(Records from a dataset)

▼

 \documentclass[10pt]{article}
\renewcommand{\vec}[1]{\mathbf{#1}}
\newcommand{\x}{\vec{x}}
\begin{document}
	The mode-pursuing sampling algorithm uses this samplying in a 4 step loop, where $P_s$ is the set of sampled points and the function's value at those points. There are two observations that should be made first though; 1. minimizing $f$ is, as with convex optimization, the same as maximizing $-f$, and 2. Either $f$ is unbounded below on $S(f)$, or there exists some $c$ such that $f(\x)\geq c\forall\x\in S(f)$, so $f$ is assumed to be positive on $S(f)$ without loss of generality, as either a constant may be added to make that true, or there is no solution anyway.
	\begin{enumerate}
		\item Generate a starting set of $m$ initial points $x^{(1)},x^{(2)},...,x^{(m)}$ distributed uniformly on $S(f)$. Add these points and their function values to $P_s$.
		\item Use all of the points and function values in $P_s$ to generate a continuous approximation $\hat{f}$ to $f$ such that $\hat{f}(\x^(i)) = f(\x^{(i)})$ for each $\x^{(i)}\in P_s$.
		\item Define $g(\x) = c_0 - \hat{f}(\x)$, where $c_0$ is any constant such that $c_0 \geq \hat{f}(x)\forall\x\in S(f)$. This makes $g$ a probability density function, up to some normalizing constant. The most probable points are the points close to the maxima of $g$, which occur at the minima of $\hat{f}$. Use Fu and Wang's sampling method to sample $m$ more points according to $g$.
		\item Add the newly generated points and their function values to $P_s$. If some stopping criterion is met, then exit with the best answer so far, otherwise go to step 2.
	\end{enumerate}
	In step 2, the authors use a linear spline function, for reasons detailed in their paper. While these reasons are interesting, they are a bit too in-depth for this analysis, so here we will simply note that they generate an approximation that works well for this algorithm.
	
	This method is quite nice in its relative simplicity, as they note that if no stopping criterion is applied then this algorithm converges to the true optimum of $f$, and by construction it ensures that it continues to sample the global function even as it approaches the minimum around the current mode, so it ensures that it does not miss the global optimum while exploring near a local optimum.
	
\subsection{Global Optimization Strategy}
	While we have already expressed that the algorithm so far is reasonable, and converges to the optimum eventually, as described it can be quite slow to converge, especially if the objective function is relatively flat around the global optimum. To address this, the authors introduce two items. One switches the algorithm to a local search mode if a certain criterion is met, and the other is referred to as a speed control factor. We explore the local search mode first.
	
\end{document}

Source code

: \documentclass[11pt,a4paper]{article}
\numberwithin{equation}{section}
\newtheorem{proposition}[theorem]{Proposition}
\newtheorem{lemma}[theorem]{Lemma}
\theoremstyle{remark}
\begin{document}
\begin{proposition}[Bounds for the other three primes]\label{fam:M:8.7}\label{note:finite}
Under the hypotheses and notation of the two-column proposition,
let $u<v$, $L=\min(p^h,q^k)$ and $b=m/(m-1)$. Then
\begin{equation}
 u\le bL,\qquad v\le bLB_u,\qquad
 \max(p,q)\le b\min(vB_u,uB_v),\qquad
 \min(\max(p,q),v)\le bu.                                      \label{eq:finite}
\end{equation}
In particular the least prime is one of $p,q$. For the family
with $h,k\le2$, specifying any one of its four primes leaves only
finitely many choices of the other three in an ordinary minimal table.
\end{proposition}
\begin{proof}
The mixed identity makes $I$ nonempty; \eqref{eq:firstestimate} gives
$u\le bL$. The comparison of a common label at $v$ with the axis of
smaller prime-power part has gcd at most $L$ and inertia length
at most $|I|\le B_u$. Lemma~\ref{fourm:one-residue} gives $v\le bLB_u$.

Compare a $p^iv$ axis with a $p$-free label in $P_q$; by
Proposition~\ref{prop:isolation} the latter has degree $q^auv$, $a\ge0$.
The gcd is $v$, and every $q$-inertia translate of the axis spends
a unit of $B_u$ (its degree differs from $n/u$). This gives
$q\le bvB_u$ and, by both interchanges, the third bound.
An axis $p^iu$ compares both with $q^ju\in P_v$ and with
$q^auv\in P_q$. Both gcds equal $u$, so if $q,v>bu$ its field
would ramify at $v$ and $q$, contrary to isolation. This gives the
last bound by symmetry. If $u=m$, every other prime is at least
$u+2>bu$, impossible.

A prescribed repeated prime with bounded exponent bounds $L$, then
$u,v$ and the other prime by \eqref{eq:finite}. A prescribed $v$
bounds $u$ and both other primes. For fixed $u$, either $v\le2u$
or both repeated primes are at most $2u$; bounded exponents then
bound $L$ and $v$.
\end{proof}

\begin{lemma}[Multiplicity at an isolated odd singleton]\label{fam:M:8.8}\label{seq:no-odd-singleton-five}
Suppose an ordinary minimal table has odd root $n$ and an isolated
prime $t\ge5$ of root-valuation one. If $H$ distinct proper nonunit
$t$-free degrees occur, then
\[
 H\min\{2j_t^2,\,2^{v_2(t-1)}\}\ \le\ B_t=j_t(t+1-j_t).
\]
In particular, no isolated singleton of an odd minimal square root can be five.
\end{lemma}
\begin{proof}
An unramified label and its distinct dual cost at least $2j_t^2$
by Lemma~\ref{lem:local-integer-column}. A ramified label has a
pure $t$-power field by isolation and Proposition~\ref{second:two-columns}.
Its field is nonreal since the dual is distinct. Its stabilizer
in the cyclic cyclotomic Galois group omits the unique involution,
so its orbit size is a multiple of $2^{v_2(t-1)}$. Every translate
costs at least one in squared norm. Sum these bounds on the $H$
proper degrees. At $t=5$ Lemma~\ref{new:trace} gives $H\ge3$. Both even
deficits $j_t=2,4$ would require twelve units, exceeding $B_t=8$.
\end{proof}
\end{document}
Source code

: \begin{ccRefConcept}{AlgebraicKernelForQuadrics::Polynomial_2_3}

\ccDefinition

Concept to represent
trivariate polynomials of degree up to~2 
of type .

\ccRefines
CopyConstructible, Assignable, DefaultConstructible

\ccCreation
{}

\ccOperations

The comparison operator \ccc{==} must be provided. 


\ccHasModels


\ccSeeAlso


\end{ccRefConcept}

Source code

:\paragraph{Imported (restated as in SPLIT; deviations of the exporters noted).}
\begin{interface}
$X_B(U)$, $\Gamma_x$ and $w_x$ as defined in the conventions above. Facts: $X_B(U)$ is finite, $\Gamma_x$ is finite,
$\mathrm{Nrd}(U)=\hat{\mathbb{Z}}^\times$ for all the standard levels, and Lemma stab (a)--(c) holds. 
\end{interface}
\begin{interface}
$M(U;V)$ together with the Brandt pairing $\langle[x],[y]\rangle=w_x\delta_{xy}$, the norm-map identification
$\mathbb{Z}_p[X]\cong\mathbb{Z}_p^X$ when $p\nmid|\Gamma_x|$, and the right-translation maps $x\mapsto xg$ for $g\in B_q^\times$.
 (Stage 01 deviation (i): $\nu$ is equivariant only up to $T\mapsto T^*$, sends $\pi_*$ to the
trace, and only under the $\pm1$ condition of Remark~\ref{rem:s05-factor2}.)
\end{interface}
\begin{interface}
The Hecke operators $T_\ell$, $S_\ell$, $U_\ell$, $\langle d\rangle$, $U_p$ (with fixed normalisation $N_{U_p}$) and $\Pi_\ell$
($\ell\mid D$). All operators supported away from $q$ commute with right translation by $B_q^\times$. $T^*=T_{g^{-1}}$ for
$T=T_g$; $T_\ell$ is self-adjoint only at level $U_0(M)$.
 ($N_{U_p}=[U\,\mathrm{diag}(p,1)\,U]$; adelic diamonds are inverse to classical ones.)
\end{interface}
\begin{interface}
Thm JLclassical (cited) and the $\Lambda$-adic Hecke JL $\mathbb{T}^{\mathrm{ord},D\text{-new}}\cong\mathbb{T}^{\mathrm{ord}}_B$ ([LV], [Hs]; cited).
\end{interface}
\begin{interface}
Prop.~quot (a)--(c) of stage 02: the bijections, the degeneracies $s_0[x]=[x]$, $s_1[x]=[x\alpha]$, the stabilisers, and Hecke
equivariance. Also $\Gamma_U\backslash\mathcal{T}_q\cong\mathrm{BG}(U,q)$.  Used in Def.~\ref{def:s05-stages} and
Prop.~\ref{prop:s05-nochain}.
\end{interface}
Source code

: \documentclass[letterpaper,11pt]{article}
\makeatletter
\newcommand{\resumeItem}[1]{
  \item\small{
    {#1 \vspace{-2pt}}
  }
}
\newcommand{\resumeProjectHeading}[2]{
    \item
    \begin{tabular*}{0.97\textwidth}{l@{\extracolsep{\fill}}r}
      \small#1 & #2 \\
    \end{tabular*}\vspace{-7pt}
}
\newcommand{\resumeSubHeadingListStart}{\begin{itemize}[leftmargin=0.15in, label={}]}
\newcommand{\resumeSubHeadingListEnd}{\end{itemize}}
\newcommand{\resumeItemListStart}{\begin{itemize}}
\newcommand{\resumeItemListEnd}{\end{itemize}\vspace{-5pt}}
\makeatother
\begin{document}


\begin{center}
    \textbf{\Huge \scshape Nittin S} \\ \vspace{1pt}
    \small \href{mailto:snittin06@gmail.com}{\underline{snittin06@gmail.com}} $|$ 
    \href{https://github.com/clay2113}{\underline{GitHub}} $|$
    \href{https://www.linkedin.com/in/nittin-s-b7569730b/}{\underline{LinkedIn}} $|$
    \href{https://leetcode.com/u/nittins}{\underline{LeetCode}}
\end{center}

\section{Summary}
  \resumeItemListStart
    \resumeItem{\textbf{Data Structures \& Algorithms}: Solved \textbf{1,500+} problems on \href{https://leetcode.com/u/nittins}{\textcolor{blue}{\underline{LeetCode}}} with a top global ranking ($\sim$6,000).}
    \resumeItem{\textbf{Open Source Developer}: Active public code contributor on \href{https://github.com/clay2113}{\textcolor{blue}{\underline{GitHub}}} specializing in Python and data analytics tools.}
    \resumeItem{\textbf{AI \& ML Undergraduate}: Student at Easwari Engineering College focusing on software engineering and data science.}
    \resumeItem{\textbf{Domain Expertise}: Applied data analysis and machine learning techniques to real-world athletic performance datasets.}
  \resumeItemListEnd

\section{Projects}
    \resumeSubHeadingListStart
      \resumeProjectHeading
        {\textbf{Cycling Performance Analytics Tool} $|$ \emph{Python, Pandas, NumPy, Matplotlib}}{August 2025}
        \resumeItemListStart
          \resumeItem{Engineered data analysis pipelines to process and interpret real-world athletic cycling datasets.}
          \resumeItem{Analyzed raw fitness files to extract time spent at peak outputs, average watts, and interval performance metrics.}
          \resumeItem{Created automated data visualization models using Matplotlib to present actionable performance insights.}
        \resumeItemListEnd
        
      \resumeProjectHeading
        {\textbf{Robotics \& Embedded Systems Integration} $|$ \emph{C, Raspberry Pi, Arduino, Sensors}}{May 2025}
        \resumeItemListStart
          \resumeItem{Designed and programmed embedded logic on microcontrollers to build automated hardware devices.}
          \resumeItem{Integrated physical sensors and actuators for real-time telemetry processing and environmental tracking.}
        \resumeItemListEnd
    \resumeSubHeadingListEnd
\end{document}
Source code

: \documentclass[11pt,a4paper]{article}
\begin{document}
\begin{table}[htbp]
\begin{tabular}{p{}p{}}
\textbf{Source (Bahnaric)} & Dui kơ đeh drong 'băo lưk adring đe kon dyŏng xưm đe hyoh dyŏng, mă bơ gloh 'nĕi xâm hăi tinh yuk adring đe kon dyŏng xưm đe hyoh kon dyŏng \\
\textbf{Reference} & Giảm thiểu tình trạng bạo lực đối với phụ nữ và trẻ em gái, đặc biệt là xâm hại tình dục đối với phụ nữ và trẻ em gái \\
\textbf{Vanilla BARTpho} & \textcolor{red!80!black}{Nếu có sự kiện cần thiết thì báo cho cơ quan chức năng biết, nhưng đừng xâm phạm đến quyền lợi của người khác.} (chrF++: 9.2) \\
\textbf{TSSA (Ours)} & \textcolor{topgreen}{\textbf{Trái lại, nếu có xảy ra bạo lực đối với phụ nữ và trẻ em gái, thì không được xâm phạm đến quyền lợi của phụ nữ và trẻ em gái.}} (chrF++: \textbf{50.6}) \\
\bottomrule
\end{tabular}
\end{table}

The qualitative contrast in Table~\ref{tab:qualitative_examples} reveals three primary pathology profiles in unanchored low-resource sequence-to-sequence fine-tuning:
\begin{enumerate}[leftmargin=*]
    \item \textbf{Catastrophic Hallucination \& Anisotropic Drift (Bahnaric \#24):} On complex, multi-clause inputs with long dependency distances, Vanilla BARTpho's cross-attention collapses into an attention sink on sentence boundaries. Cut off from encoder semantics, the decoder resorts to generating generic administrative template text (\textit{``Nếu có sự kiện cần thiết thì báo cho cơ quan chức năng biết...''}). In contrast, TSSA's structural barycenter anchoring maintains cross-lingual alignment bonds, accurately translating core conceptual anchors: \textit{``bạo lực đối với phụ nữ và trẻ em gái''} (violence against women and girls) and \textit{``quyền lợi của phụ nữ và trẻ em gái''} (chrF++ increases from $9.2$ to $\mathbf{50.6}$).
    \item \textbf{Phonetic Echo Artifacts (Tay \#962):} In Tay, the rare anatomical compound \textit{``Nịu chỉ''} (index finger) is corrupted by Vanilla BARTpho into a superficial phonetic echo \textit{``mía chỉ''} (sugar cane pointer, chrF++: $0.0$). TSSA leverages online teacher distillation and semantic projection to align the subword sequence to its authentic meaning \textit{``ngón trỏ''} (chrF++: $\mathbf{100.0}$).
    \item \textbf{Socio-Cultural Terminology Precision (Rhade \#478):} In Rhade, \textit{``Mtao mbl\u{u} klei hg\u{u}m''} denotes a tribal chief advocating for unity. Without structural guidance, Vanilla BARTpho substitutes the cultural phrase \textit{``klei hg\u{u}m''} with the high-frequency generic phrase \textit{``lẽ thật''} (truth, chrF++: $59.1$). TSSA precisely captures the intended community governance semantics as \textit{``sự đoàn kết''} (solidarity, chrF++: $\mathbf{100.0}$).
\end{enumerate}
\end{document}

▲

* **The task**: Give back, word for word, only the lines above from the line holding "The gcd is $v$, and" to the line holding "pure $t$-power field", both included.

* **Written answer**:
The gcd is $v$, and every $q$-inertia translate of the axis spends
a unit of $B_u$ (its degree differs from $n/u$). This gives
$q\le bvB_u$ and, by both interchanges, the third bound.
An axis $p^iu$ compares both with $q^ju\in P_v$ and with
$q^auv\in P_q$. Both gcds equal $u$, so if $q,v>bu$ its field
would ramify at $v$ and $q$, contrary to isolation. This gives the
last bound by symmetry. If $u=m$, every other prime is at least
$u+2>bu$, impossible.

A prescribed repeated prime with bounded exponent bounds $L$, then
$u,v$ and the other prime by \eqref{eq:finite}. A prescribed $v$
bounds $u$ and both other primes. For fixed $u$, either $v\le2u$
or both repeated primes are at most $2u$; bounded exponents then
bound $L$ and $v$.
\end{proof}

\begin{lemma}[Multiplicity at an isolated odd singleton]\label{fam:M:8.8}\label{seq:no-odd-singleton-five}
Suppose an ordinary minimal table has odd root $n$ and an isolated
prime $t\ge5$ of root-valuation one. If $H$ distinct proper nonunit
$t$-free degrees occur, then
\[
 H\min\{2j_t^2,\,2^{v_2(t-1)}\}\ \le\ B_t=j_t(t+1-j_t).
\]
In particular, no isolated singleton of an odd minimal square root can be five.
\end{lemma}
\begin{proof}
An unramified label and its distinct dual cost at least $2j_t^2$
by Lemma~\ref{lem:local-integer-column}. A ramified label has a
pure $t$-power field by isolation and Proposition~\ref{second:two-columns}.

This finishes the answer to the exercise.